Entre 1711 e 1712 morreram vítimas de um surto
de escarlatina: o Delfim (ou seja, o príncipe herdeiro), pai do Rei de Espanha,
primo legítimo de Felipe e um dos seus principais adversários na corte; o filho
mais velho do Delfim, que seria o segundo na linha de sucessão real e sua
esposa; e, também o neto mais velho do rei Luis XIV. De repente, em menos de um
ano, morreram os 3 primeiros nomes na linha de sucessão real e o próximo herdeiro
– que seria o futuro Luis XV – tinha apenas 2 anos de idade.
Claro que os adversários de Felipe viram nesta
sucessão de adventos fatais o risco a que estariam expostos e trataram de
acusá-lo de ter envenenado toda a família real.
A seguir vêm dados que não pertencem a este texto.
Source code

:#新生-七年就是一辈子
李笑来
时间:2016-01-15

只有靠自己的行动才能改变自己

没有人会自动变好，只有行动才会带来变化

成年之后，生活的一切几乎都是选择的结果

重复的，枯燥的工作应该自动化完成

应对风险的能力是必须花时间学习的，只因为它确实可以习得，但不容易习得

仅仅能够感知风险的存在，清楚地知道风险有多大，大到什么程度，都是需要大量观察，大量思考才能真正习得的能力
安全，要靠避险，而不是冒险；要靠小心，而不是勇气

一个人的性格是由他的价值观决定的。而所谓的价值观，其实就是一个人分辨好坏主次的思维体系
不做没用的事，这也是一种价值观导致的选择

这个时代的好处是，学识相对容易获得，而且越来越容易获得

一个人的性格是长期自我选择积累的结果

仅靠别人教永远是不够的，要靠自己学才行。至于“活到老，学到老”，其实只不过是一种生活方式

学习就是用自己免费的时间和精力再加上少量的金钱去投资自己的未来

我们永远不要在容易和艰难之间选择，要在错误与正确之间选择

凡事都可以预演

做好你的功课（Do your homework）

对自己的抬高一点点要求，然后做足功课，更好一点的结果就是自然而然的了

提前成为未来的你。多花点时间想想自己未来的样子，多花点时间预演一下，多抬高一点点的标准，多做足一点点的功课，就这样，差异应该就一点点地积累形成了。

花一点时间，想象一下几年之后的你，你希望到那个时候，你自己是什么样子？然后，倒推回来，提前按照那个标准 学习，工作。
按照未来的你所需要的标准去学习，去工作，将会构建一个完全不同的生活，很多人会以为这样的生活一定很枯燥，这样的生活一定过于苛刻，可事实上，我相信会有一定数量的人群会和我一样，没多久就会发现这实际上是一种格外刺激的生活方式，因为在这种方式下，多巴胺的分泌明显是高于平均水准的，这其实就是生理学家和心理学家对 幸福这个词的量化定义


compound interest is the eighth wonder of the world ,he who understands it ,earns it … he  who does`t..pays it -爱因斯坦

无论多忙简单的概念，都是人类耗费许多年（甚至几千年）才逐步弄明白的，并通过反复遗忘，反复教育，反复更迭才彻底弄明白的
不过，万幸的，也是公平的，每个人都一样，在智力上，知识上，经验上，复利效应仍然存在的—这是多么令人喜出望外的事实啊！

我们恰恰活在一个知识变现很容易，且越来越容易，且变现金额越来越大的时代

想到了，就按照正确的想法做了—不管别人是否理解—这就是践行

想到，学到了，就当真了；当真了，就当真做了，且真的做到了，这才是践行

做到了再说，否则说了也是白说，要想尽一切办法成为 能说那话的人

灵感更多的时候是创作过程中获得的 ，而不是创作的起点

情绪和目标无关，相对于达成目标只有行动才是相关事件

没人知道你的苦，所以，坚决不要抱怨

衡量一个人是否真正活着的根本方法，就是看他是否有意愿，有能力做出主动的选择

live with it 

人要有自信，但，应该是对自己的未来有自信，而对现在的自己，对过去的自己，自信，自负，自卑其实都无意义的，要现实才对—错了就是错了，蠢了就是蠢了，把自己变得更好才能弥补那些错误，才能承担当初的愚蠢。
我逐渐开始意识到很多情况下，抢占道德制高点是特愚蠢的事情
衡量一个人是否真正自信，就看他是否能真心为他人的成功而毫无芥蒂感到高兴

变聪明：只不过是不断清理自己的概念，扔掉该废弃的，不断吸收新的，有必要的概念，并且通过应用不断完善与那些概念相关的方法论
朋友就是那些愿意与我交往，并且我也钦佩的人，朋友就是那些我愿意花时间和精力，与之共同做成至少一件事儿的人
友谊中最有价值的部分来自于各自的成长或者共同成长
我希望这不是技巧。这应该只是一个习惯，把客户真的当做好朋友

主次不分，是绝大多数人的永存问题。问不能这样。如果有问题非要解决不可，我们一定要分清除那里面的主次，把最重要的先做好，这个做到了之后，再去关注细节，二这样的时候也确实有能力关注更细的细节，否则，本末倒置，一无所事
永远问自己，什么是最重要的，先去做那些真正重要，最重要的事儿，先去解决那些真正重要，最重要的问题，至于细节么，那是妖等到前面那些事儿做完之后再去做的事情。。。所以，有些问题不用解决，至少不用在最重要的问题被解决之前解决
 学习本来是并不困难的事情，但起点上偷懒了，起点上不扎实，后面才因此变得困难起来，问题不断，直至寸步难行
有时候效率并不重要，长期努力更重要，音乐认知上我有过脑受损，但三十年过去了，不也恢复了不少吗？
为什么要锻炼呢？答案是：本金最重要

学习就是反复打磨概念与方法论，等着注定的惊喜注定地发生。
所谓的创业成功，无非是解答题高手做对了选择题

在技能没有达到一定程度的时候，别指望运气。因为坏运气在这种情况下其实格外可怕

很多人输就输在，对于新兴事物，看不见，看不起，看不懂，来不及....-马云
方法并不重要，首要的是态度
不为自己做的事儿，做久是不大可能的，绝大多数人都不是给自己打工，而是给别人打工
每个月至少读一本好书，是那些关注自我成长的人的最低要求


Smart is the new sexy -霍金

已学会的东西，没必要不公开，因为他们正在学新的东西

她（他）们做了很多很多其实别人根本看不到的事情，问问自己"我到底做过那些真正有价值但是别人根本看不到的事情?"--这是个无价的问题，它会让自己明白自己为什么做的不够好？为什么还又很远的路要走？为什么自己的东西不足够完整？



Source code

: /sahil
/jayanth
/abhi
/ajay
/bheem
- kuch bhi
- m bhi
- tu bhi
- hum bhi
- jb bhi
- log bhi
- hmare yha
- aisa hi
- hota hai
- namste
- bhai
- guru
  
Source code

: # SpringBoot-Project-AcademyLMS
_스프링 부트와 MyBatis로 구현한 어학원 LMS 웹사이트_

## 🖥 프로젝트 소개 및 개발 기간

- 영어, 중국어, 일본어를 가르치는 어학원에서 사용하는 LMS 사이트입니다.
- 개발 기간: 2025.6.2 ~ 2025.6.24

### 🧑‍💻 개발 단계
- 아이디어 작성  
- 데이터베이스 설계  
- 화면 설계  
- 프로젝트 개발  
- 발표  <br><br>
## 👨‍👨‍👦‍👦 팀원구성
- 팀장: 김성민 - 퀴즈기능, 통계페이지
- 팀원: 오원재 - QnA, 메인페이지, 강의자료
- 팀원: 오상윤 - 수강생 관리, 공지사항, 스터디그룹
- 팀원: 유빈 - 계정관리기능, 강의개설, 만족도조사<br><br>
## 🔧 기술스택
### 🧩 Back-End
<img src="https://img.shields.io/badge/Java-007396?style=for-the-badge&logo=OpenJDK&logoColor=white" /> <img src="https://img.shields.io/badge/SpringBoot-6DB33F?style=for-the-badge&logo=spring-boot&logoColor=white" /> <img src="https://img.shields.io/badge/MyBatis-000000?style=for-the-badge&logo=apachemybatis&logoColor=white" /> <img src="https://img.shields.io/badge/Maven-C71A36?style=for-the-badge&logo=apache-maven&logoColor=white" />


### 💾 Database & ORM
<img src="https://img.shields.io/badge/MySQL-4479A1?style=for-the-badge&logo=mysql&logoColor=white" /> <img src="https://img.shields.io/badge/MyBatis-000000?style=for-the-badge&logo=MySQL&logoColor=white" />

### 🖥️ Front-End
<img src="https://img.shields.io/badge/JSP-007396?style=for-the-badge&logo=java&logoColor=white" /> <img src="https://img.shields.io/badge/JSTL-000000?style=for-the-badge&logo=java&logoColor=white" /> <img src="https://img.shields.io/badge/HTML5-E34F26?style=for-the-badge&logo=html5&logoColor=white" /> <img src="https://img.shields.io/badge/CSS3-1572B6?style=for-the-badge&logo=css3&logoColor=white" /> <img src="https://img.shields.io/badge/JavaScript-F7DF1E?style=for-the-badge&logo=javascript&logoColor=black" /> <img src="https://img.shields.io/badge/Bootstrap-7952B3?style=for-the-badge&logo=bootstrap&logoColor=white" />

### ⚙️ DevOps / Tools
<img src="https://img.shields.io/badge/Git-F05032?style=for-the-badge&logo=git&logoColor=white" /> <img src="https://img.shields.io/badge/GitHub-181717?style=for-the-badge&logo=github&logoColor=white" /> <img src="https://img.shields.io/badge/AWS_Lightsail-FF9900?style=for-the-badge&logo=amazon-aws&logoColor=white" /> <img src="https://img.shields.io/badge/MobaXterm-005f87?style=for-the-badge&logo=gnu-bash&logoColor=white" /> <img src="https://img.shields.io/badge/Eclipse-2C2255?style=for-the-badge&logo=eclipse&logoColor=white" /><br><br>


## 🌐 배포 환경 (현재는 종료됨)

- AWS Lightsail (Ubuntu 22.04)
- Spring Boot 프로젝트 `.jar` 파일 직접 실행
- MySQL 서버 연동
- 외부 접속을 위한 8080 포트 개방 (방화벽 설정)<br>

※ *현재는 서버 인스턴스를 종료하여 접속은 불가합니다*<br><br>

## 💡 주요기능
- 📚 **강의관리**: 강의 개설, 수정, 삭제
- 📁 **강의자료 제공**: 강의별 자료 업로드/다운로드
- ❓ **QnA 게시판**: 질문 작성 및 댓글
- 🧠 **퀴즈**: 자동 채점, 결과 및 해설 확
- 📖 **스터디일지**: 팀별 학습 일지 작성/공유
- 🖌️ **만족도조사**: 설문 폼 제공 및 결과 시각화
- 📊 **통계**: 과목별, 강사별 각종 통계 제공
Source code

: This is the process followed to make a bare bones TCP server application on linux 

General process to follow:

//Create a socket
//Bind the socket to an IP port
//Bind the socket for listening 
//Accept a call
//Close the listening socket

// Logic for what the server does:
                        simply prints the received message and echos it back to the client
Diante do absurdo da acusação,
quando Luis XIV morre em 1715 deixando como herdeiro seu bisneto com apenas 5
anos de idade, Felipe se torna o Regente e o todo poderoso da França,
mostrando a face igualmente enigmática e surpreendente da política.
Apesar de Felipe ser o duque de Chartres, a
cidade só aparece na história no título honorifico da personagem principal. A
maior parte dela se passa em Versailles, onde Luis XIV mantinha sua corte, no
Palácio de Saint Cloud, residência do Duque de Orleans e no Palais Royal, que
era a casa da família Orleans na cidade de Paris.
Chartres é uma pequena cidade nas imediações de
Paris e é uma das alternativas de caminho para aqueles que saem da capital
francesa para o Vale do Loire (a outra, mais usada, passa por Orleans). Com um
centro histórico bem preservado, a cidade convida o turista para boas
caminhadas em suas ruas de paralelepípedos e para aproveitar da paz e da tranquilidade
que é garantia para quem a visita.
Sua principal atração é a catedral consagrada a
Nossa Senhora, que foi construída no século XII, tendo sido reconstruída
algumas vezes nos seus quase mil anos de existência. O edifício atual é de
1260, com importantes acréscimos realizados durante o século XVI.
Além de
representar o auge da arquitetura gótica francesa, a catedral é visitada
anualmente por milhares de turistas interessados nos seus magníficos vitrais,
pois na Notre Dame de Chartres está o mais importante conjunto de vitrais do
século XIII que pode ser apreciado, em toda sua beleza, durante um passeio pela
nave da igreja num fim de uma tarde de outono.
São tantas e tão variadas as histórias contadas
por meio dos vitrais que justificam o título de “a Bíblia feita de pedra” com milhares
de estátuas e de personagens bíblicos representados tanto nos vitrais como nas
fachadas do templo. Ainda que não seja um enigma, não há como decifrar todas suas
referências ao Livro Sagrado sem o apoio de um guia ou dos panfletos que ficam
à disposição dos turistas.
Depois de ver a catedral o visitante pode voltar
a passear pelas ruas do centro da cidade e aproveitar para fazer um lanche
rápido antes de seguir sua viagem porque, apesar da beleza da catedral e da
tranqüilidade do centro da cidade, só se passa por Chartres a caminho de outro
lugar: como no caso do nosso romance, Felipe foi Duque de Chartres até virar
Duque de Orleans, mas queria mesmo era governar a Espanha e a França.